With Thein Sein’s elected government replacing the military junta and Aung San Suu Kyi freed, China is facing new problems in Myanmar. The change of government has seen repeated setbacks at two of its major projects, the Myitsone dam and the Letpadaung copper mine. The other major project is the oil and gas pipelines, strongly opposed by locals and NGOs since the start, but which were built with the support of the old junta.
The Malacca problem
About four fifths of China’s imported energy comes through the Strait of Malacca, where piracy is rife and the politics complex.
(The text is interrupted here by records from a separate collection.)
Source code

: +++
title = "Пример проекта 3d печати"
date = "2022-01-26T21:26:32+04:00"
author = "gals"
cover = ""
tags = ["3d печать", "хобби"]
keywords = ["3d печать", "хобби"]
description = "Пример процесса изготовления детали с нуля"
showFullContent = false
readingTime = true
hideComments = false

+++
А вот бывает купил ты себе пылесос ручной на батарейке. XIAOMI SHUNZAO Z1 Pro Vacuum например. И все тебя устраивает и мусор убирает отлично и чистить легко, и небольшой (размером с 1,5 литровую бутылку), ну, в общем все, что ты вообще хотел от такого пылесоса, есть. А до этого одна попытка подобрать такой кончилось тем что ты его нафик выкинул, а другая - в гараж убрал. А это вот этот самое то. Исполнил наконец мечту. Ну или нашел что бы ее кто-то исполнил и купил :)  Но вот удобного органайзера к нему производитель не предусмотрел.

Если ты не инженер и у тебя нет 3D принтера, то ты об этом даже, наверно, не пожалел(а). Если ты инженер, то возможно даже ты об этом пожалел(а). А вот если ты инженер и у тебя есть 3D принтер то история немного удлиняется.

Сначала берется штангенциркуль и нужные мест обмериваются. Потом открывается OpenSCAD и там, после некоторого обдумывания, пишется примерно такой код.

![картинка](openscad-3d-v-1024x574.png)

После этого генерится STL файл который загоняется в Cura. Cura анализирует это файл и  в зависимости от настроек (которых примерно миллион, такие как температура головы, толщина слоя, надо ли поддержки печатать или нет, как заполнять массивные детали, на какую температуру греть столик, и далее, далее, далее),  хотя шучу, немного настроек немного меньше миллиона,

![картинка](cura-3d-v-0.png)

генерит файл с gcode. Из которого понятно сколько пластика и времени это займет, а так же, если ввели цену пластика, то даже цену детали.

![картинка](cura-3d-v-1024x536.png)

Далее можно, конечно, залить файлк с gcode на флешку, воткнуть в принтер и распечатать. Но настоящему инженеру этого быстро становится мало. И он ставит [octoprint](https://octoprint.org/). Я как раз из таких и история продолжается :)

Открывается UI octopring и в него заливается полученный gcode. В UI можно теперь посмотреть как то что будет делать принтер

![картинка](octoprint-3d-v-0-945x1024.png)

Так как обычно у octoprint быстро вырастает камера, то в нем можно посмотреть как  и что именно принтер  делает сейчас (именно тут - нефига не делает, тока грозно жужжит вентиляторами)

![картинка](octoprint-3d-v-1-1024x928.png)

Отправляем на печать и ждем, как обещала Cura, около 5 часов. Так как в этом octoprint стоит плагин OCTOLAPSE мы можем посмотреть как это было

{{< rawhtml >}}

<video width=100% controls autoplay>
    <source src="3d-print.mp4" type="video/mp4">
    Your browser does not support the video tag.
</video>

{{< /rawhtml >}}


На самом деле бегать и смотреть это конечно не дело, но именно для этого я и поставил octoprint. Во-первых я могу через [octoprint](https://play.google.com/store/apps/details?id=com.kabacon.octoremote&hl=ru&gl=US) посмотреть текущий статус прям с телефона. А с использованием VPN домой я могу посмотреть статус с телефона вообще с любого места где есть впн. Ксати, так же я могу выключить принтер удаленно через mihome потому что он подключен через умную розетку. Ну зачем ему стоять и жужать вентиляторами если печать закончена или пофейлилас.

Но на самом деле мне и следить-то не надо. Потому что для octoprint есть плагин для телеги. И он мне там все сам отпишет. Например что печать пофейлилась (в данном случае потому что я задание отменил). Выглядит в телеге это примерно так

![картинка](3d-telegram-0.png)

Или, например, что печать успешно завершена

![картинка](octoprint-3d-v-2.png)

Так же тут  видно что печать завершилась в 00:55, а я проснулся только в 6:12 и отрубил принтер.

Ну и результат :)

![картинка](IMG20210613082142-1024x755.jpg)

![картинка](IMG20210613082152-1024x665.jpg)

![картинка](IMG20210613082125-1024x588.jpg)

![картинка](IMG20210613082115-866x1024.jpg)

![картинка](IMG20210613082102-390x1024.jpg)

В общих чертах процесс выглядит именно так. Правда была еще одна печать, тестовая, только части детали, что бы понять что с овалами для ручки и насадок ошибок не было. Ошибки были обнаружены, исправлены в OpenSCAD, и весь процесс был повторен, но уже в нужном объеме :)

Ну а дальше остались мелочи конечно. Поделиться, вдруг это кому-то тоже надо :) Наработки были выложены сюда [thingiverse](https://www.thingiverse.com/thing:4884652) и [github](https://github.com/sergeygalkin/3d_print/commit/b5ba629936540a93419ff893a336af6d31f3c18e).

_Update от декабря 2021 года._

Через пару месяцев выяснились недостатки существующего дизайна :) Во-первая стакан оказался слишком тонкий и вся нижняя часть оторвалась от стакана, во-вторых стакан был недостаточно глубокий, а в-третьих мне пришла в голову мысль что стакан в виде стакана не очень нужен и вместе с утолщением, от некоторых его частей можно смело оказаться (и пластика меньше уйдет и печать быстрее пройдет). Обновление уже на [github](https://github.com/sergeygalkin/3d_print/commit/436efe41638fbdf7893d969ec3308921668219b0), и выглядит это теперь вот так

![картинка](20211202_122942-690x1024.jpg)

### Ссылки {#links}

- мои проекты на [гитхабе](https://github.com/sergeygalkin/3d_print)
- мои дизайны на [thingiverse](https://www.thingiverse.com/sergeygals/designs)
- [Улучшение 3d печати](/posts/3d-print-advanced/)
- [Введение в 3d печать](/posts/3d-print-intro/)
Chinese leaders wanted a pipeline through Myanmar to safeguard their fuel supplies. As Chinese military and energy strategy expert Wang Haiyun points out: “The US has military forces stationed on all the world’s major shipping routes – if something was to happen it could easily control China’s energy supply.” Other military experts have gone so far as to speculate that anti-China forces could at a critical moment camouflage themselves as pirates and attack Chinese oil tankers – greatly forcing up the cost of insurance and delaying shipments.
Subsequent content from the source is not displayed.